Can You Say "Lifestyle Business" Without Sneering

Take a good healthy business, with good growth potential, defensible, funding itself from initial sales, or consulting, or maybe just squeezing founders’ assets and combining that with hard work.

Let’s just say this business doesn’t need outside investment to grow. Or maybe its owners don’t want more owners (as in bosses, because investors are, one way or another, bosses).

"But that’s just a lifestyle business," the professor — or consultant, or business journalist — says, often with a slight hint of a sneer. It happens a lot. Business schools teach entrepreneurship as new business, high growth, professional investment (aka venture capital) and exit strategies. Many opinion leaders, consultants, and journalists associate entrepreneurship with the process of developing a business plan, pitching to investors, and working with the investment  offering. 

My problem with that bias is that the healthy successful bootstrapped business is one of the best options there is, when it works.
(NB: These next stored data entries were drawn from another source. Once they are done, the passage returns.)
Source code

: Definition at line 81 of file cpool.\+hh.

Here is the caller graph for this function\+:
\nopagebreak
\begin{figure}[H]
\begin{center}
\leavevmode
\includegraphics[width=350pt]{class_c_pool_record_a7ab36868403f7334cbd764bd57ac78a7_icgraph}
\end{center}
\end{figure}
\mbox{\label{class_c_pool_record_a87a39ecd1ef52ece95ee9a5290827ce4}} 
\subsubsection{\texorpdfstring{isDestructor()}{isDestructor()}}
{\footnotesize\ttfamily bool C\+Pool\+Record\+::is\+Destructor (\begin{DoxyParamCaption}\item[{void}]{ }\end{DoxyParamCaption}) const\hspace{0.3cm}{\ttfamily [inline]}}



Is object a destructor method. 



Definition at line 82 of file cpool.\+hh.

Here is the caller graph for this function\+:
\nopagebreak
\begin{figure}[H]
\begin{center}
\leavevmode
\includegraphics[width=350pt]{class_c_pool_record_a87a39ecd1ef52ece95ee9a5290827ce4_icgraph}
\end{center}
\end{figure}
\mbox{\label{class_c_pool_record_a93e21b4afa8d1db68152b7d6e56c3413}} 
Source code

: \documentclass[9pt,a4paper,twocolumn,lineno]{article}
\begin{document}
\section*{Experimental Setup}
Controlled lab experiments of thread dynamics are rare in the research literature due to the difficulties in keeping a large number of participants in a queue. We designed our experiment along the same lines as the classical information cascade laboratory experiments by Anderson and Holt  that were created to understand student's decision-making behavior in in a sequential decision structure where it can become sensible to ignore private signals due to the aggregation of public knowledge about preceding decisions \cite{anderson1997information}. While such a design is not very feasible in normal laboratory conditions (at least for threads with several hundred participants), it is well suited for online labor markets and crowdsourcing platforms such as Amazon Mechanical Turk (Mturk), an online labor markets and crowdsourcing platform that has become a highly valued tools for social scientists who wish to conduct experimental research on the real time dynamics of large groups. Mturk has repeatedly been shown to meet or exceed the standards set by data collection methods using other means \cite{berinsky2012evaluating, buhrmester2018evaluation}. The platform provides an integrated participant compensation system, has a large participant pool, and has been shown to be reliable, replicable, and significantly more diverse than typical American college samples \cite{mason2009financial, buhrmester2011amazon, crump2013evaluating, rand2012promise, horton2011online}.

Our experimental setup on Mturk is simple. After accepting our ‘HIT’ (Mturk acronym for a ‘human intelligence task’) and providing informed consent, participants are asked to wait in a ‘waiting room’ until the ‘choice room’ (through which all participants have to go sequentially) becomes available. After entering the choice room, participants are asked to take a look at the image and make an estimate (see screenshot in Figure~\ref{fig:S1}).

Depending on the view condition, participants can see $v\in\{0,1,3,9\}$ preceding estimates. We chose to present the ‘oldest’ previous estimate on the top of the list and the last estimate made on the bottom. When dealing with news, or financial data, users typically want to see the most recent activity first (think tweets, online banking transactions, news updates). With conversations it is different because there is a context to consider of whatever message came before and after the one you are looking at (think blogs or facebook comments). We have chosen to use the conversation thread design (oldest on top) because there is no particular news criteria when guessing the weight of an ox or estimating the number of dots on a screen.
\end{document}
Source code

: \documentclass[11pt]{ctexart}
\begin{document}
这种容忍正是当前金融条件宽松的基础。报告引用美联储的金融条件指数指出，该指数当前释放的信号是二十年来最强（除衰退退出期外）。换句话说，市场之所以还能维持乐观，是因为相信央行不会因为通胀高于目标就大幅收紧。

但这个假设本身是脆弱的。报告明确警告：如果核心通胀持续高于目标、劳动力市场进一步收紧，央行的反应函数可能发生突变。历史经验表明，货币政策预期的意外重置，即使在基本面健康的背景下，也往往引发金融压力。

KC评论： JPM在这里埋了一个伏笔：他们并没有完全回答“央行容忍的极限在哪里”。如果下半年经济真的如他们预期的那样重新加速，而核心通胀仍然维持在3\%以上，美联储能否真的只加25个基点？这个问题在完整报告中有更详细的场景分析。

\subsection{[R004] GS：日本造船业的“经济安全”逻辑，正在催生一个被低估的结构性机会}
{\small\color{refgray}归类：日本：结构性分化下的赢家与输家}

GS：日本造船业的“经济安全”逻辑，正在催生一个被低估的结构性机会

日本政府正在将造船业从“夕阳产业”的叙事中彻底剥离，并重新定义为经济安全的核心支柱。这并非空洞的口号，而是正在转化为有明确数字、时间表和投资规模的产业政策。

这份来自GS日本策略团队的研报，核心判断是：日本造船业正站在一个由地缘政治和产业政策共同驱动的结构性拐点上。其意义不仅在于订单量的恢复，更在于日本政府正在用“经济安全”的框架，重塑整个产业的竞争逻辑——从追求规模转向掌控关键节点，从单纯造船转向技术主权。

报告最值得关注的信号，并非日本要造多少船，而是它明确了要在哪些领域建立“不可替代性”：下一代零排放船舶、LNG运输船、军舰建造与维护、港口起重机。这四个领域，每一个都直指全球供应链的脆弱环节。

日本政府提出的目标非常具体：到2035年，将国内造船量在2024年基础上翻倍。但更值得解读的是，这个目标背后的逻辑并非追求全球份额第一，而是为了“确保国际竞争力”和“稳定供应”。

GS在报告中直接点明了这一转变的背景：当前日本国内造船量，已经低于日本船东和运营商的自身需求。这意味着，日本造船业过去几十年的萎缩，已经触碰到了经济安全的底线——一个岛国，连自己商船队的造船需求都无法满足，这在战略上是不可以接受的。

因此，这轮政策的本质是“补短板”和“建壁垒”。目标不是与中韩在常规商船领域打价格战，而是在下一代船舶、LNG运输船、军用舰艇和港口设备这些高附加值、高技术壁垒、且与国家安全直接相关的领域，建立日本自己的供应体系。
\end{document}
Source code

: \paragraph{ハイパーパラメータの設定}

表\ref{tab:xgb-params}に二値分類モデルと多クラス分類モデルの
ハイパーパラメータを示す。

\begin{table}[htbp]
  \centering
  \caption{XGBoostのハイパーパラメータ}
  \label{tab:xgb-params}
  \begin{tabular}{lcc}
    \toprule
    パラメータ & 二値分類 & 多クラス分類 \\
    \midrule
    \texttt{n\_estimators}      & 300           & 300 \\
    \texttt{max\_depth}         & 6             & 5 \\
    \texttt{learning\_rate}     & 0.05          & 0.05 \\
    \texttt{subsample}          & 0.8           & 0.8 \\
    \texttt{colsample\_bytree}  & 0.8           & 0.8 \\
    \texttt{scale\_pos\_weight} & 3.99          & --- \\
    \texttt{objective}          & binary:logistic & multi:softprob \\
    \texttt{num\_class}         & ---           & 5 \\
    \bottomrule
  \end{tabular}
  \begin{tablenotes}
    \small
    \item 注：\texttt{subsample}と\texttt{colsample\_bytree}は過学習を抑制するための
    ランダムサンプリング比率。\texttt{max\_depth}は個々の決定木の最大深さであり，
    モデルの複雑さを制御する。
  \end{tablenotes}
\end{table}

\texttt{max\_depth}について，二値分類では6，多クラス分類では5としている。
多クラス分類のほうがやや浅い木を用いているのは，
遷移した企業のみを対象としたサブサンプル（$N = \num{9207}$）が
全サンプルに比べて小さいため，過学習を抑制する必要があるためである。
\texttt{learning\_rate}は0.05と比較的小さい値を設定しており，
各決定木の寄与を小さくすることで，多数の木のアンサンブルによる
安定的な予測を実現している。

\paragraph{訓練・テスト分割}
Don’t sneer at it. Let’s give this option its due.

Comments

  • Dina Lynch Eisenberg says:

    Small is the new rich!

    I launched Yoomer Media and it's first property, http://www.thismarriagething.com this February as a lifestyle business with no regrets, even though I'm ending a lucrative consultiing career to do it.

    Why? Because the business should fit my life, not the other way around. It provides me with cash and options to do the things I love. That, my friends, is the true definition of success- doing what you're passionate about.

    Of course, I have an exit strategy, but who's to say leaving one LB won't lead to creating another? So I say more hype please. That wayy folks may not notice while I build my empire on a niche market that I'm proud to be a part of.

  • Darlene Ziebell says:

    Exit strategies aren't for everybody. However, you must have a plan for when someone offers you a boat load of money for your business. How will you know at what price you would walk away? I've been an entrepreneur for over 20 years owning several companies and always focused on the passion and growth. When someone phoned me with a buy out deal,I thought "now what do I do?". Since I didn't have a plan, I let it pass by; big mistake on my part. I now have a plan.

  • Dallon Christensen says:

    Since when is it a bad thing to own a business that provides a good (but not extravagant) living or allows someone to meet other life goals?

    Too many media people and university professors only focus on the companies like Google and Microsoft while forgetting the thousands of businesses that provide their owners with a comfortable lifestyle and the chance to do something truly loved.

    Perhaps these consultants and professors should read a book like "Small Giants" by Bo Burlingham to understand that bigger isn't necessarily better.

  • Jonathan Fields says:

    Love it, Tim!

    I am a huge believer in creating businesses built out of (a) a passion with a market, and (b) the desire the craft your living around the life you want to live.

    As Mark Cuban said in a recent post, to truly succeed, you need to be following an obsession and if you have an exit strategy, it isn't an obsession.

    Fund, built and exit is one approach, but it's not the only one, nor is it the best option for many people.